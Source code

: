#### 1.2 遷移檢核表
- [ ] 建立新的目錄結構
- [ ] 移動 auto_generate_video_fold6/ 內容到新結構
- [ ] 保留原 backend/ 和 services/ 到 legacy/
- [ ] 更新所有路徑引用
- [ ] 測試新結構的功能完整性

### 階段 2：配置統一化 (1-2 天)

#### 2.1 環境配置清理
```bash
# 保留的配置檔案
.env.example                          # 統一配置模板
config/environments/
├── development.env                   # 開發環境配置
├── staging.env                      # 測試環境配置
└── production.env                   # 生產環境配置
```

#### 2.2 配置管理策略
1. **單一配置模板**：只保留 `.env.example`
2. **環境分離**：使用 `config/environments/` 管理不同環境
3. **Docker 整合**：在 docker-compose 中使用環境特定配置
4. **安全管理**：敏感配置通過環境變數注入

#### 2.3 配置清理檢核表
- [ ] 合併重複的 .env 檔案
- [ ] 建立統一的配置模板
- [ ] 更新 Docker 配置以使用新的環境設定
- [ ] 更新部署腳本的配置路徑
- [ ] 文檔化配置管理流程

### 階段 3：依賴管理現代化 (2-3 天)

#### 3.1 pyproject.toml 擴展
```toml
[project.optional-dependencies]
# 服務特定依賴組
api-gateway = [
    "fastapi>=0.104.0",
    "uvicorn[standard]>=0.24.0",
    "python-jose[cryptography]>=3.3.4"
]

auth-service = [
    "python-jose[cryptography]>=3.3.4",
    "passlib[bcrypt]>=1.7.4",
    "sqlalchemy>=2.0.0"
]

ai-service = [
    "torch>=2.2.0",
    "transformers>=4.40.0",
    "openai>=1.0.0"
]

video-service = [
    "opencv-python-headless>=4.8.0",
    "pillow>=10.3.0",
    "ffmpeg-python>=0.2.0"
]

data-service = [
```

========

• **EXERCISE**: The lines to show are those in the data above that include "cryptography".

• **RESPONSE**:
    "python-jose[cryptography]>=3.3.4"
    "python-jose[cryptography]>=3.3.4",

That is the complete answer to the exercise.